THE BEST FILMS OF 2016 with David O’Connell

bestfilmsof2016

As we watch Die Hard and listen to The Pogues, let us pause this festive season to consider that besides snatching away a clutch of our childhood idols, 2016 has brought us some kick ass films.

10) The Beatles: Eight Days A Week:  In a year that saw some great rock documentaries, this was probably the most carefully constructed. Ploughing through tons of footage Ron Howard brings us the perfect balance to appeal to both fans and newcomers, giving us a potted history of the band that still seems comprehensive.

9) Swiss Army Man: Quirky doesn’t begin to do this film justice. It sails past that description within the first few minutes on its way to utterly strange. The Daniels’ have such a whimsical style about them that this strangeness is very engaging, but it does have a dark heart about it which it reveals towards the end.

8) The Revenant: One of the most beautifully shot, completely realized, “bloody revenge” epics you will ever see. The bear sequence alone, is excruciating, but so exquisitely executed that you can’t look away.

7) Embrace Of The Serpent: A journey that crosses the Amazon, two time periods, and reality itself. This black and white road trip melds science and tribal tradition into an eye popping quest for knowledge.

6) La La Land: A magical reality with firm ties to the real, and an idealized fantasy with a strong dose of cynicism. La La Land may harken back to the Hollywood musicals of yore, but it is certainly its own devastatingly beautiful beast. There is a sad fragility at its core that makes this something much greater than pure escapism.

5) Kubo And The Two Strings: Studio Liaka brought us a visually rich treat that tugged soundly at the heartstrings. This is achingly beautiful, proving that there is certainly room for traditional animation processes.

4) The Witch: Creates such a convincing sense of place that I’m assuming a time machine was required to make this. A slow burn horror that really delivers, creating a devastating finale.

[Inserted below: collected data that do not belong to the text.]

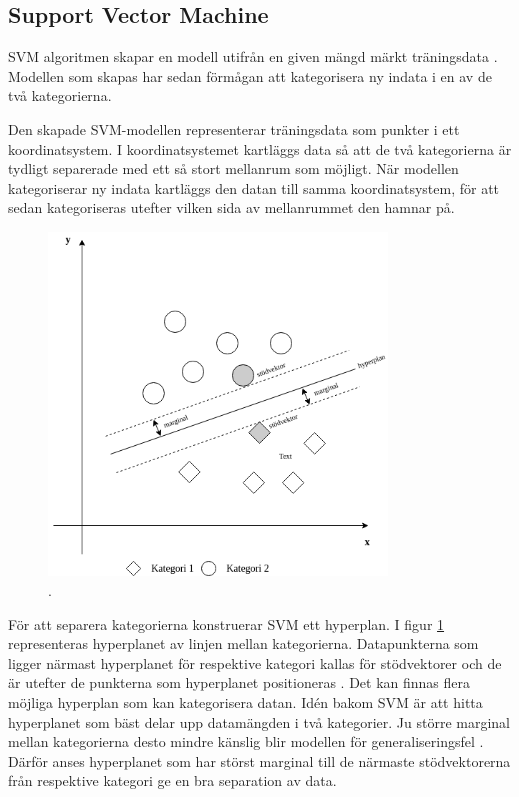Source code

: \documentclass{kaumasters} %
\begin{document}
\subsection{Support Vector Machine}
SVM algoritmen skapar en modell utifrån en given mängd märkt träningsdata \cite{svm:002}. 
Modellen som skapas har sedan förmågan att kategorisera ny indata i en av de två kategorierna. 

Den skapade SVM-modellen representerar träningsdata som punkter i ett koordinatsystem. I koordinatsystemet kartläggs data så att de två kategorierna är tydligt separerade med ett så stort mellanrum som möjligt. När modellen kategoriserar ny indata kartläggs den datan till samma koordinatsystem, för att sedan kategoriseras utefter vilken sida av mellanrummet den hamnar på.

\begin{figure}[H]
\includegraphics[width=9cm]{linearsvm_hpwithmargins}
\centering
\caption{.}
\label{fig:svmmarg}
\end{figure}  

För att separera kategorierna konstruerar SVM ett hyperplan. I figur \ref{fig:svmmarg} representeras hyperplanet av linjen mellan kategorierna. Datapunkterna som ligger närmast hyperplanet för respektive kategori kallas för stödvektorer och de är utefter de punkterna som hyperplanet positioneras \cite{svm:003}. Det kan finnas flera möjliga hyperplan som kan kategorisera datan. Idén bakom SVM är att hitta hyperplanet som bäst delar upp datamängden i två kategorier. Ju större marginal mellan kategorierna desto mindre känslig blir modellen för generaliseringsfel \cite{svm:002}. Därför anses hyperplanet som har störst marginal till de närmaste stödvektorerna från respektive kategori ge en bra separation av data.
\end{document}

It does this by staying true to its period setting and treating its source material with utter conviction. There are no sly genre winks here (although a more modern explanation is provided for those that look closely enough), just puritanical horror as the devil’s minions come calling.

3) Son Of Saul: Brutal and heart-wrenching, but this is the sort of film you need to experience at least once in a lifetime. By tucking the camera in close to the main actor, and never leaving him this grants you a very personal view of a concentration camp. It is shocking, moving, and absolutely compulsory viewing.

2) Arrival: Another genre film that treats its subject with utter conviction. A razor sharp script combined with breathtakingly beautiful execution creates a thoughtful piece of science fiction. Amy Addams haunted performance make this one of the most sweetly melancholic experiences in you will ever have in the genre.

1) Hunt For The Wilderpeople: This is pure unadulterated joy delivered straight to your eyes. An engaging comedy, that is perfectly timed. Sam Neill and Julian Dennison just light up the screen as two unlikely outlaws on the run. There is not a wasted moment in director Taika Watti’s film, and it is by far one of the most charming films you will ever see.

Honorable mentions: Room, Hell or High Water, 10 Cloverfield Lane, Sherpa, Chasing Asylum.